Cela faisait 12 ans que Rhino Bucket ne nous avait rien proposé de nouveau. Les mauvaises langues vous diront qu'étant donné sa proche parenté stylistique avec AC/DC, cela fait même beaucoup plus longtemps. Le groupe assumant ses influences sans tomber dans un simple plagiat, nous ne partageons pas cet avis et c'est donc avec plaisir que nous retrouvons Georg Dolivo et sa bande. Seul le fidèle Reeve Downes a survécu aux changements de line-up et assure toujours les parties de basse avec discrétion et efficacité. Le poste de guitariste lead est désormais tenu par Brian Forsythe (ex Kix) alors que nous découvrons avec surprise que la batterie est assurée par la charmante Jackie Enx. La surprise est encore plus grande lorsque nous apprenons que Jackie est en fait Liam Jason, batteur original du groupe, qui est devenu une femme depuis ! Maintenant que les présentations sont faites, passons au contenu de cet attendu "And Then It Got Ugly".
Nous le disions en introduction, Rhino Bucket assume ses influences et ses dernières sont à chercher du côté d'un gang au guitariste en culotte courte, alors que la voix de Georg Dolivo, si proche de celle de Bon Scott, renforce les ressemblances. Pourtant, ceci n'empêche pas le quatuor US de nous servir un excellent album, varié et efficace, qui ne tombe jamais dans la redite, ni dans la copie carbone. A ce titre, des morceaux tels que le gros blues-rock mid-tempo de "Word", les couplets pop-rock de "Invisible", ou la ballade "I Was Told", version revisitée d'un titre déjà présent sur "Pain" mélangeant mandoline et acoustique, viennent prouver que le combo n'est pas qu'un simple clone.
Par contre, si le son d'AC/DC représente une partie de l'identité de Rhino Bucket, Dolivo et sa bande savent également déverser une énergie équivalente à celle de la Young Corporation, ce qui n'est pas donné à tous le monde. Le début d'album est d'ailleurs un festival dans ce domaine, alternant des titres aux riffs hyper efficaces ("Welcome To Hell"), des tempos soutenus ("Don't Bring Her Down"), ou du boogie hard-rock accrocheur ("Monkey Boy Highway"). Nous noterons d'ailleurs l'apport des interventions de Pat French à l'harmonica sur ce titre, ainsi que sur "Word", permettant là-aussi de s'éloigner un peu de l'ombre du gang d'Angus. Enfin, malgré la qualité générale de l'ensemble, il est impossible de ne pas citer "Dead & Well" et son refrain à la fois vicieux et désabusé, la tornade "Smile" au riff aussi direct que ses paroles, et enfin un "Blood, Sweat & Beers", variant les tempos entre une intro sur fond de percussions tribales et un final à la redoutable accélération.

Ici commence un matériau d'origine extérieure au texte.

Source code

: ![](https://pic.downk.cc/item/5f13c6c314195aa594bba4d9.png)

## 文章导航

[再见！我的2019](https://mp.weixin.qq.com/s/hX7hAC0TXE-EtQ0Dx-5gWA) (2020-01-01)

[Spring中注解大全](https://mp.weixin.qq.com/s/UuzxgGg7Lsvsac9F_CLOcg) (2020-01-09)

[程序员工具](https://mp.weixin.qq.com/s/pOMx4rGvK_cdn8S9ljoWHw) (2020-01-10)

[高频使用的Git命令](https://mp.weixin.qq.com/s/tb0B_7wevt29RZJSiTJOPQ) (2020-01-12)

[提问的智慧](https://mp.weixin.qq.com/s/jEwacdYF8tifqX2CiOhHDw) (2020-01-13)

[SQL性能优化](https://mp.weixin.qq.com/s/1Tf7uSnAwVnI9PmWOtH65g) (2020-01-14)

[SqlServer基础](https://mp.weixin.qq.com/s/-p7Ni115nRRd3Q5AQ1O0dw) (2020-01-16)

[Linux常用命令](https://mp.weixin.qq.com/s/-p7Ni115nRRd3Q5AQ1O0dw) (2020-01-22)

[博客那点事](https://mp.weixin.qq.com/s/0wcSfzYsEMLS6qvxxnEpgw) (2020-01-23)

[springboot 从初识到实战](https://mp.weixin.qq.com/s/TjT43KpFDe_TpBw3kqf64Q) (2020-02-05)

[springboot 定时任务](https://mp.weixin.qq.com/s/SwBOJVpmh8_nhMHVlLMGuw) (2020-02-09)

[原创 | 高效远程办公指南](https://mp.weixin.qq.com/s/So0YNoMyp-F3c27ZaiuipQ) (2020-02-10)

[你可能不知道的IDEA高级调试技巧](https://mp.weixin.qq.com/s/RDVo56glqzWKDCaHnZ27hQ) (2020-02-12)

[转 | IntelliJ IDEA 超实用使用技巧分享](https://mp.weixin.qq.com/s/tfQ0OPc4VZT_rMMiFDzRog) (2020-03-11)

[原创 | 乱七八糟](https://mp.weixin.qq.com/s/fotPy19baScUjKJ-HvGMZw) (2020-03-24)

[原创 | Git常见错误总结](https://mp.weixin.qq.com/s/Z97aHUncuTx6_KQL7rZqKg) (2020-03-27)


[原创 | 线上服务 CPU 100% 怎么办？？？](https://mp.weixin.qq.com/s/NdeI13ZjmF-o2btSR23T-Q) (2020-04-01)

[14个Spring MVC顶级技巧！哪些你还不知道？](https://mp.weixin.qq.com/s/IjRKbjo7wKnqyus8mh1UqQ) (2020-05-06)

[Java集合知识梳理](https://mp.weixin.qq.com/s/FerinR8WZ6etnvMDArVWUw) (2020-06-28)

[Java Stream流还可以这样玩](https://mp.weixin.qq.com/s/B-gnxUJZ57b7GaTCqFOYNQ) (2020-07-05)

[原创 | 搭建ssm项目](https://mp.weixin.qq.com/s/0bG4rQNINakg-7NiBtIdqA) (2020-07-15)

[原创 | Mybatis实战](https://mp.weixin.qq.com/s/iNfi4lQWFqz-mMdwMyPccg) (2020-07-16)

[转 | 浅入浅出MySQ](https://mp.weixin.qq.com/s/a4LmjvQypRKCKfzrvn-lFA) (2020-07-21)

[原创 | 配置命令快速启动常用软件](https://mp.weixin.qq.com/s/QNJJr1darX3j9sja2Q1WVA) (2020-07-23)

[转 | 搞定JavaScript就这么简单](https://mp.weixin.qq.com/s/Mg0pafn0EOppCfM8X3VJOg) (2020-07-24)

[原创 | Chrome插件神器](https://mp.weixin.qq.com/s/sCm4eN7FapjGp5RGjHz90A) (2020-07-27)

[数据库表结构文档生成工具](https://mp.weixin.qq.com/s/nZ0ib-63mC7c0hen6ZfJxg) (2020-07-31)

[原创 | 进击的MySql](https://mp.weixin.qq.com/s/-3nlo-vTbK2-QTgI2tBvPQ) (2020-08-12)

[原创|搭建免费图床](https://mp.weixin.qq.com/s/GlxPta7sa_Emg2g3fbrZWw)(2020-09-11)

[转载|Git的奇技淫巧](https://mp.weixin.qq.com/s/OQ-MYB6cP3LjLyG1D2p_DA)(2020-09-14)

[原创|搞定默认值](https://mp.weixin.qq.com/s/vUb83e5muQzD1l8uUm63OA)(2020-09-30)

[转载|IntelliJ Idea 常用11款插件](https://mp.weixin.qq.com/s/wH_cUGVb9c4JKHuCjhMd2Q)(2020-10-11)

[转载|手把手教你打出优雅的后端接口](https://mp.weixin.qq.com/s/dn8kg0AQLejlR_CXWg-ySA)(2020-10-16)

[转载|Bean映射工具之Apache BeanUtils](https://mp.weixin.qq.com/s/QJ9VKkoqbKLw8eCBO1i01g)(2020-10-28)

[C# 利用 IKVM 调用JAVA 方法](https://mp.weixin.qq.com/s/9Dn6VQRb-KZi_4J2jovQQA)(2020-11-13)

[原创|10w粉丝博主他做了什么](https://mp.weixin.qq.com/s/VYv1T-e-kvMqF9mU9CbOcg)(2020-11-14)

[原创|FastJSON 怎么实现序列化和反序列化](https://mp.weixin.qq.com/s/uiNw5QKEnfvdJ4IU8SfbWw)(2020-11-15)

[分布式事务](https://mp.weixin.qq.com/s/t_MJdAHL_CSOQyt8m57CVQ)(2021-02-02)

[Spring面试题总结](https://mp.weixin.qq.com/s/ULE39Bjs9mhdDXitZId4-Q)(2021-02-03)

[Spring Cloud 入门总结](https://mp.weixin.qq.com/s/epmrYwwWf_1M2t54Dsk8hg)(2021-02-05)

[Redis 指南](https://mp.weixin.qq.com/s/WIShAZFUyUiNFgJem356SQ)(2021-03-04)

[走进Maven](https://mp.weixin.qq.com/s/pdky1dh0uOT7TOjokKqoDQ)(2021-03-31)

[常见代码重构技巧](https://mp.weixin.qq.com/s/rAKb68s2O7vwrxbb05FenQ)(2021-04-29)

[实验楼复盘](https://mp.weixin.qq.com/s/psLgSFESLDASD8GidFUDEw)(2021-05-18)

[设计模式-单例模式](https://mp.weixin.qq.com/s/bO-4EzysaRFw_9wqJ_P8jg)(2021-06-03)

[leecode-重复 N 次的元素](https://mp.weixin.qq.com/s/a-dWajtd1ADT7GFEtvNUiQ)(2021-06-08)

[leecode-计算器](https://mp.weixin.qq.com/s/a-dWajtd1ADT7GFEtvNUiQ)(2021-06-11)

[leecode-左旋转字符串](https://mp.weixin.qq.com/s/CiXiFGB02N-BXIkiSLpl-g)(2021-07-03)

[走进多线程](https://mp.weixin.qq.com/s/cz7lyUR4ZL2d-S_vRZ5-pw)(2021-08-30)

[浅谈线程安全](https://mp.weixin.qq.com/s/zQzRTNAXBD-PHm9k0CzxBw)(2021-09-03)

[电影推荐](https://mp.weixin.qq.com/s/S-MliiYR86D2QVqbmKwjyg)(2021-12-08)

Vous l'aurez compris, "And Then It Got Ugly" est à classer dans la catégorie des retours gagnants, Rhino Bucket réussissant le difficile pari de trouver un parfait équilibre entre évolution et tradition. Les quelques touches d'originalité qu'il disperse sur cet album permettent au groupe de se présenter sous un nouveau jour, alors que son style direct et caractéristique reste une base incontournable pour les fidèles des premiers jours. Applaudissons donc au retour d'un groupe qui réussit à marier intégrité, efficacité et ouverture, et qui par la même occasion, s'ouvre d'excitantes perspectives.